Deutsches Trainer-Wunder

Ein anderer Beruf als Spieler

von Redaktion

GÜNTER KLEIN

Das Halbfinale in der Champions League: Vier Teams, drei deutsche Trainer. Und der Deutscher-Trainer-Superstar, Jürgen Klopp, gar nicht dabei, weil Liverpool zur Unzeit ein wenig unpässlich war. Aber hallo: Deutsche Fußballlehre „on top“. Alle sind gerade überrascht.

Es ist ja nicht so, dass der deutsche Fußballtrainer bislang kein Exportschlager gewesen wäre. Immer wieder nimmt man vertraute Köpfe wahr in China, Afrika, Australien. Des Fußball-Lehrenden Wanderlust wird seit den Zeiten des Nationaltrainerposten-Sammlers Rudi Gutendorf bisweilen sogar mit Zuschüssen aus Entwicklungshilfe-Töpfen gefördert oder geschah – wie bei Dettmar Cramer selig – auf Bitten der FIFA. Doch man muss auch so ehrlich sein, zu sagen: Für die meisten Trainer war der Job irgendwo im Nirgendwo eine Notlösung, weil es im großen Fußball keinen Platz mehr für sie gab. Auch wenn das despektierlich klingen mag: So wie ein Mercedes mit einer Million Kilometern noch in einem fernen Land ohne TÜV weiter vor sich hin tuckert, tauchten frühere Bundesliga-Coaches in Wüsten und auf Inseln auf. Vielleicht wurde dadurch das Bild verstärkt, dass es hierzulande an Trainertalenten mangelt.

Das stellt sich nun anders dar. Klopp – längst ein Welttrainer mit seiner perfektionierten Art des Menschenfängertums. Thomas Tuchel, mit Paris Saint Germain im Halbfinale der Champions League – kontroverser, aber interessanter Typ. Julian Nagelsmann (Leipzig) ist so jung und von einem Scheitern unbefleckt, dass er eine heiße Aktie ist, wie es Jose Mourinho und Andre Villas- Boas zu Beginn ihrer Trainerkarrieren waren. Lediglich Hans-Dieter Flick überrascht in dieser Reihe, weil er eben lange als Hansi und netter Sidekick von Jogi (Löw) wahrgenommen wurde.

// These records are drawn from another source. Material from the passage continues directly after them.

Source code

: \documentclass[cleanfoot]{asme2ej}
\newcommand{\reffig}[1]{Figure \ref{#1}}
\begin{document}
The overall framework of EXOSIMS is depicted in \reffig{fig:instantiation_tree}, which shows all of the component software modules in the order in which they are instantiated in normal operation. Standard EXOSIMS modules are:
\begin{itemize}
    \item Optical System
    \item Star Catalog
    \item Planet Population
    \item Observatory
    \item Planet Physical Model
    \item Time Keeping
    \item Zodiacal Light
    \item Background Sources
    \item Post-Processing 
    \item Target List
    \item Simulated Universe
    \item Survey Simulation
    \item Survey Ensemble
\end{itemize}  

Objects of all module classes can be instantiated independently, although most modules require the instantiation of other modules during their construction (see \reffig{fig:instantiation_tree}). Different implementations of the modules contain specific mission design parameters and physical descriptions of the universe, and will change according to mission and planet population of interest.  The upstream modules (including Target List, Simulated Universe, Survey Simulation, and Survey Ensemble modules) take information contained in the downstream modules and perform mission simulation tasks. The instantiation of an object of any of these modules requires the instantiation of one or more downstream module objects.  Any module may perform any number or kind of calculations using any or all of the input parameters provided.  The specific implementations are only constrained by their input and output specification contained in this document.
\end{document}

Was an den herausragenden deutschen Trainern auffällt: Alle kommen sie aus einem Ausbildungssystem, das die, die als aktive Kicker die prominenten Namen hatten, anzweifeln. Flick war als langjähriger Bundesligaspieler nahe dran an der Spitze, doch stieg als Trainer in Amateurniederungen ein. Klopp war ein Zweitligagrätscher, Tuchel und Nagelsmann wurden auch wegen Verletzungen keine Größen auf dem Feld. Ihre Wurzeln liegen in der Arbeit mit Jugendteams.

Ganz sicher war es so, dass sie alle verstanden, dass Trainer zu sein nicht die Verlängerung einer Spielerlaufbahn ist. Es wird ja immer wieder mal diskutiert (unter anderem angestoßen von Mehmet Scholl), ob ein Coach, der nie die extremen Situationen als Spieler erlebt hat, seine Schützlinge inspirieren kann oder er als Technokrat und Quasi-Theoretiker scheitern wird. In den DFB-Lehrgängen schmunzeln die Alt-Internationalen über die Freaks. Aber das kann man wohl feststellen: Der DFB hat ermutigt, Trainer zu sein. Drei deutsche im Champions-League-Halbfinale – kein Zufall.